• RECORDS TO USE
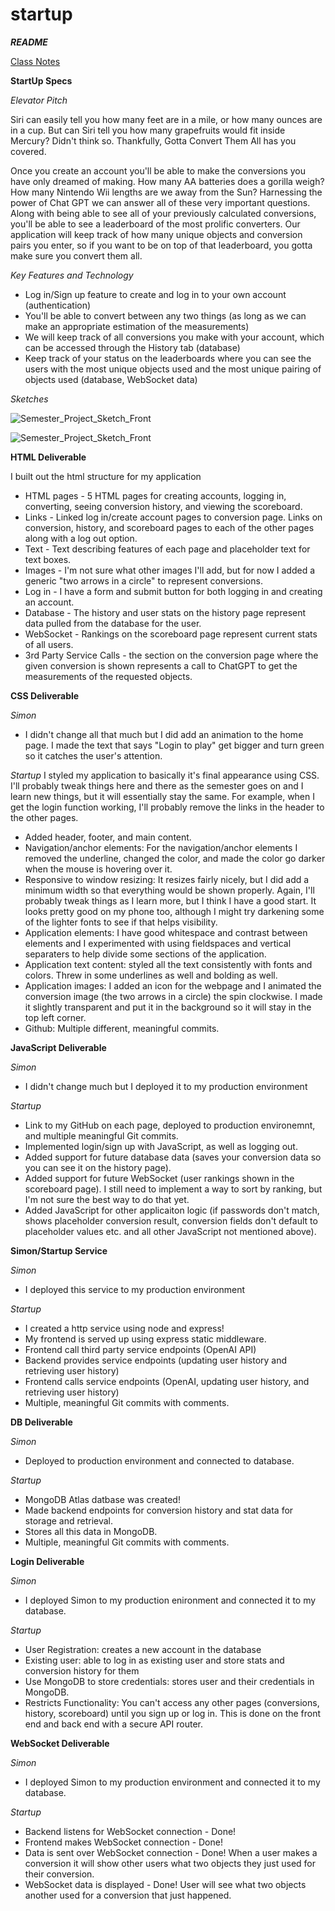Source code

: # startup
***README***

[Class Notes](https://github.com/StarLicker/startup/blob/main/Notes/notes.md)

**StartUp Specs**

*Elevator Pitch*

Siri can easily tell you how many feet are in a mile, or how many ounces are in a cup. But can Siri tell you how many grapefruits would fit inside Mercury? Didn't think so. Thankfully, Gotta Convert Them All has you covered.

Once you create an account you'll be able to make the conversions you have only dreamed of making. How many AA batteries does a gorilla weigh? How many Nintendo Wii lengths are we away from the Sun? Harnessing the power of Chat GPT we can answer all of these very important questions. Along with being able to see all of your previously calculated conversions, you'll be able to see a leaderboard of the most prolific converters. Our application will keep track of how many unique objects and conversion pairs you enter, so if you want to be on top of that leaderboard, you gotta make sure you convert them all.

*Key Features and Technology*
- Log in/Sign up feature to create and log in to your own account (authentication)
- You'll be able to convert between any two things (as long as we can make an appropriate estimation of the measurements)
- We will keep track of all conversions you make with your account, which can be accessed through the History tab (database)
- Keep track of your status on the leaderboards where you can see the users with the most unique objects used and the most unique pairing of objects used (database, WebSocket data)

*Sketches*

![Semester_Project_Sketch_Front](https://github.com/StarLicker/startup/blob/main/Images/CS260_Project_Front.jpg)

![Semester_Project_Sketch_Front](https://github.com/StarLicker/startup/blob/main/Images/CS260_Project_Back.jpg)

**HTML Deliverable**

I built out the html structure for my application

- HTML pages - 5 HTML pages for creating accounts, logging in, converting, seeing conversion history, and viewing the scoreboard.
- Links - Linked log in/create account pages to conversion page. Links on conversion, history, and scoreboard pages to each of the other pages along with a log out option.
- Text - Text describing features of each page and placeholder text for text boxes.
- Images - I'm not sure what other images I'll add, but for now I added a generic "two arrows in a circle" to represent conversions.
- Log in - I have a form and submit button for both logging in and creating an account.
- Database - The history and user stats on the history page represent data pulled from the database for the user.
- WebSocket - Rankings on the scoreboard page represent current stats of all users.
- 3rd Party Service Calls - the section on the conversion page where the given conversion is shown represents a call to ChatGPT to get the measurements of the requested objects.

**CSS Deliverable**

*Simon*
- I didn't change all that much but I did add an animation to the home page. I made the text that says "Login to play" get bigger and turn green so it catches the user's attention.

*Startup*
I styled my application to basically it's final appearance using CSS. I'll probably tweak things here and there as the semester goes on and I learn new things, but it will essentially stay the same. For example, when I get the login function working, I'll probably remove the links in the header to the other pages.
- Added header, footer, and main content.
- Navigation/anchor elements: For the navigation/anchor elements I removed the underline, changed the color, and made the color go darker when the mouse is hovering over it.
- Responsive to window resizing: It resizes fairly nicely, but I did add a minimum width so that everything would be shown properly. Again, I'll probably tweak things as I learn more, but I think I have a good start. It looks pretty good on my phone too, although I might try darkening some of the lighter fonts to see if that helps visibility.
- Application elements: I have good whitespace and contrast between elements and I experimented with using fieldspaces and vertical separaters to help divide some sections of the application.
- Application text content: styled all the text consistently with fonts and colors. Threw in some underlines as well and bolding as well.
- Application images: I added an icon for the webpage and I animated the conversion image (the two arrows in a circle) the spin clockwise. I made it slightly transparent and put it in the background so it will stay in the top left corner.
- Github: Multiple different, meaningful commits.

**JavaScript Deliverable**

*Simon*
- I didn't change much but I deployed it to my production environment

*Startup*
- Link to my GitHub on each page, deployed to production environemnt, and multiple meaningful Git commits.
- Implemented login/sign up with JavaScript, as well as logging out.
- Added support for future database data (saves your conversion data so you can see it on the history page).
- Added support for future WebSocket (user rankings shown in the scoreboard page). I still need to implement a way to sort by ranking, but I'm not sure the best way to do that yet.
- Added JavaScript for other applicaiton logic (if passwords don't match, shows placeholder conversion result, conversion fields don't default to placeholder values etc. and all other JavaScript not mentioned above).

**Simon/Startup Service**

*Simon*
- I deployed this service to my production environment

*Startup*
- I created a http service using node and express!
- My frontend is served up using express static middleware.
- Frontend call third party service endpoints (OpenAI API)
- Backend provides service endpoints (updating user history and retrieving user history)
- Frontend calls service endpoints (OpenAI, updating user history, and retrieving user history)
- Multiple, meaningful Git commits with comments.

**DB Deliverable**

*Simon*
- Deployed to production environment and connected to database.

*Startup*
- MongoDB Atlas datbase was created!
- Made backend endpoints for conversion history and stat data for storage and retrieval.
- Stores all this data in MongoDB.
- Multiple, meaningful Git commits with comments.

**Login Deliverable**

*Simon*
- I deployed Simon to my production enironment and connected it to my database.

*Startup*
- User Registration: creates a new account in the database
- Existing user: able to log in as existing user and store stats and conversion history for them
- Use MongoDB to store credentials: stores user and their credentials in MongoDB.
- Restricts Functionality: You can't access any other pages (conversions, history, scoreboard) until you sign up or log in. This is done on the front end and back end with a secure API router.

**WebSocket Deliverable**

*Simon*
- I deployed Simon to my production environment and connected it to my database.

*Startup*
- Backend listens for WebSocket connection - Done!
- Frontend makes WebSocket connection - Done!
- Data is sent over WebSocket connection - Done! When a user makes a conversion it will show other users what two objects they just used for their conversion.
- WebSocket data is displayed - Done! User will see what two objects another used for a conversion that just happened.

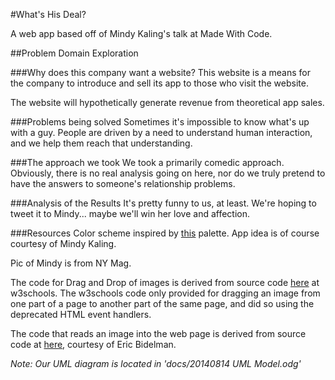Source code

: #What's His Deal?

A web app based off of Mindy Kaling's talk at Made With Code.

##Problem Domain Exploration

###Why does this company want a website?
This website is a means for the company to introduce and sell its app to those who visit the website.

The website will hypothetically generate revenue from theoretical app sales.

###Problems being solved
Sometimes it's impossible to know what's up with a guy. People are driven by a need to understand human interaction, and we help them reach that understanding.

###The approach we took
We took a primarily comedic approach. Obviously, there is no real analysis going on here, nor do we truly pretend to have the answers to someone's relationship problems.

###Analysis of the Results
It's pretty funny to us, at least. We're hoping to tweet it to Mindy... maybe we'll win her love and affection.

###Resources
Color scheme inspired by [this](http://www.colourlovers.com/palette/2898062/Pinkie_Pie) palette.
App idea is of course courtesy of Mindy Kaling.

Pic of Mindy is from NY Mag.

The code for Drag and Drop of images is derived from source code [here](http://www.w3schools.com/html/html5_draganddrop.asp) at w3schools. The w3schools code only provided for dragging an image from
one part of a page to another part of the same page, and did so using the deprecated HTML event handlers.

The code that reads an image into the web page is derived from source code at [here](http://www.html5rocks.com/en/tutorials/file/dndfiles/), courtesy of Eric Bidelman.

*Note: Our UML diagram is located in 'docs/20140814 UML Model.odg'*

• TRY IT
Reproduce only the lines above, starting at the line with "- Github: Multiple" and ending at the line with "- I created", exactly as written.

• TASK SOLUTION
- Github: Multiple different, meaningful commits.

**JavaScript Deliverable**

*Simon*
- I didn't change much but I deployed it to my production environment

*Startup*
- Link to my GitHub on each page, deployed to production environemnt, and multiple meaningful Git commits.
- Implemented login/sign up with JavaScript, as well as logging out.
- Added support for future database data (saves your conversion data so you can see it on the history page).
- Added support for future WebSocket (user rankings shown in the scoreboard page). I still need to implement a way to sort by ranking, but I'm not sure the best way to do that yet.
- Added JavaScript for other applicaiton logic (if passwords don't match, shows placeholder conversion result, conversion fields don't default to placeholder values etc. and all other JavaScript not mentioned above).

**Simon/Startup Service**

*Simon*
- I deployed this service to my production environment

*Startup*
- I created a http service using node and express!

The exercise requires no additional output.